Зная мои пристрастия, Птичка подарила мне на день рождения книгу древнегреческого писателя Диогена Лаэрция «О жизни, учениях и изречениях знаменитых философов». Найдя нужную страницу, Птичка прочитала:

— «Далее, Солон сократил награды за гимнастические состязания, положив 500 драхм за победу в Олимпии, 700 драхм — на Истме и соответственно в других местах; нехорошо, говорил он, излишествовать в таких наградах, когда столько есть граждан, павших в бою, чьих детей

надо кормить и воспитывать на народный счет». Впечатляет? — Птичка потрясла книгой. — Мой коллега, известный спортивный врач, говорит, что взрастить и содержать одну лишь спортивную звезду стоит столько же, сколько построить ясли… И до каких пор мы будем швырять деньги в этот бездонный колодец?.. А так называемая художественная самодеятельность? Одевать, обувать и кормить, возить из города в город, из республики в республику целую армию молодых бездельников! Володя, признайся, сколько ты тратишь на своих футболистов

и танцоров? А сколько выставок, административных дворцов, разного рода форумов и прочей показухи! Нет уж, сначала — детские, родильные дома и больницы!

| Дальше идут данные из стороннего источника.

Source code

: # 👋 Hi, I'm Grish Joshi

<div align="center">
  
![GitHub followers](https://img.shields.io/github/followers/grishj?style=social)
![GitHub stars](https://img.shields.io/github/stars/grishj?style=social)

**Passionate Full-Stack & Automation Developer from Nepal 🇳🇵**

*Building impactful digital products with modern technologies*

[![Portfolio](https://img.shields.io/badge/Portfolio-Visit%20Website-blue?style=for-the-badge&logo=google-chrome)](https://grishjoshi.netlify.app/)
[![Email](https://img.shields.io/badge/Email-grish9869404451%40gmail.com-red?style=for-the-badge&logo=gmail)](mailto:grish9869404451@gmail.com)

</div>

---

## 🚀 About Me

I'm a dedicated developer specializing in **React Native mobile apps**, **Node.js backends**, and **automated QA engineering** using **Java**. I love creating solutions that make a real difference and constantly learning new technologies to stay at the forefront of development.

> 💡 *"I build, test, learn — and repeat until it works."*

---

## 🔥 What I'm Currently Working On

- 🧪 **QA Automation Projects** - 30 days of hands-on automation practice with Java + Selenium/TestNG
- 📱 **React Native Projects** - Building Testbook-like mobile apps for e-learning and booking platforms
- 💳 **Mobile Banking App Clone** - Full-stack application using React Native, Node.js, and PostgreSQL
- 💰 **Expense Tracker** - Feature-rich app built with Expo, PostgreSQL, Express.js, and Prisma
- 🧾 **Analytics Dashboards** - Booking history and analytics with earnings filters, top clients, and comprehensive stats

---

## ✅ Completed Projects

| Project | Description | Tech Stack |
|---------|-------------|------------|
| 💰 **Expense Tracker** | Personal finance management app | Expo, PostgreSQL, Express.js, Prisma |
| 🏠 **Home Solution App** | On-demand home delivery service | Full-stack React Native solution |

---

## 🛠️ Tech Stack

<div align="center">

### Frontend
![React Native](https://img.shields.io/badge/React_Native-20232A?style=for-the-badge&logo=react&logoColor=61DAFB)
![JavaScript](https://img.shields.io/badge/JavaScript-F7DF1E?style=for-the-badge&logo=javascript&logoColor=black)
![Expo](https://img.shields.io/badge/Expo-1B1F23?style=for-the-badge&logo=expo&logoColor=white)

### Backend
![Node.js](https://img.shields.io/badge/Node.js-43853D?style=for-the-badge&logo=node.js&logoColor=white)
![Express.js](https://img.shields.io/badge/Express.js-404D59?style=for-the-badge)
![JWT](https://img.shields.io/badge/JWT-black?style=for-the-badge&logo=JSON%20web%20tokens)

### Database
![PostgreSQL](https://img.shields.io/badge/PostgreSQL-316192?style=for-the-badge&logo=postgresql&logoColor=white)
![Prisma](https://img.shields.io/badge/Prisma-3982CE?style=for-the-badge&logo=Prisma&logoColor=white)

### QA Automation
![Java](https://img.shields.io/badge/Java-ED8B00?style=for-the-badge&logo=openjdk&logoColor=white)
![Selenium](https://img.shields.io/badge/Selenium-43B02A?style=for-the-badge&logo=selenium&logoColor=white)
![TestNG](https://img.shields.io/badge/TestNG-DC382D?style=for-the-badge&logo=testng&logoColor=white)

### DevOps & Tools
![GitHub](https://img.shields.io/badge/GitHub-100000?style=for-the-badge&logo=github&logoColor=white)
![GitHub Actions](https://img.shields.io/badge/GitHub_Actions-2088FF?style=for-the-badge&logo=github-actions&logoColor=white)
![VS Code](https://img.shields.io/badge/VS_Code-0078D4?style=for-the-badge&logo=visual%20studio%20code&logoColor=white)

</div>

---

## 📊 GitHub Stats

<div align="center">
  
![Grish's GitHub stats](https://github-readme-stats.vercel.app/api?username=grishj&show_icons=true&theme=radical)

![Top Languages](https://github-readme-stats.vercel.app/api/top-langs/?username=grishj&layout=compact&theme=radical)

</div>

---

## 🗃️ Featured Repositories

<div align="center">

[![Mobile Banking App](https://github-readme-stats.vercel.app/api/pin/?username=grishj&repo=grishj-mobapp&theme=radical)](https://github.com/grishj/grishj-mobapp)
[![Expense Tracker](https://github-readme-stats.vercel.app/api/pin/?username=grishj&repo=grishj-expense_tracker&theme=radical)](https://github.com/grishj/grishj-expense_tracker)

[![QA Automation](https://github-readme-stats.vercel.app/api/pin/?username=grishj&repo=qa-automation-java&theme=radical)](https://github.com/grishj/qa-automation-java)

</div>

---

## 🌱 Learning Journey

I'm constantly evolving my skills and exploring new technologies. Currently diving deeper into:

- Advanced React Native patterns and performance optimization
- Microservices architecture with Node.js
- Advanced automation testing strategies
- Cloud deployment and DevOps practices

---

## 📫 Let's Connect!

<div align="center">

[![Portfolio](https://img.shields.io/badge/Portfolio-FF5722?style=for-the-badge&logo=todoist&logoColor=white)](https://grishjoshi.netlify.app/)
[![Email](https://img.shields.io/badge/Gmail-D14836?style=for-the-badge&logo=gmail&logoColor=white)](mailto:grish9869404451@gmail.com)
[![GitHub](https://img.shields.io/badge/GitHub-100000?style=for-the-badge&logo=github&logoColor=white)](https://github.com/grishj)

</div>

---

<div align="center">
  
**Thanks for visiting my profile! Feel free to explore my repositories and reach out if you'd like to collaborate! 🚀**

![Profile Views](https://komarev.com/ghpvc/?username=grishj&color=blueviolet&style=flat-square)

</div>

Потом долго спорили о перестройке, правильным или неправильным путем мы пошли, потом Вася подверг критике разгул демократии и гласность, из-за которых министры и их замы стали нервными, Володька обозвал Васю тормозом, а Вася Володьку левым экстремистом, потом Серега, который от этих споров стал страшно зевать, припомнил о фронте, и все ударились в воспоминания, потом купались в реке, валялись на травке и дремали, а к вечеру стали жарить шашлыки. Накрыли стол, притащили из холодильника бутылки, наставили всякой снеди, дымящиеся шампуры…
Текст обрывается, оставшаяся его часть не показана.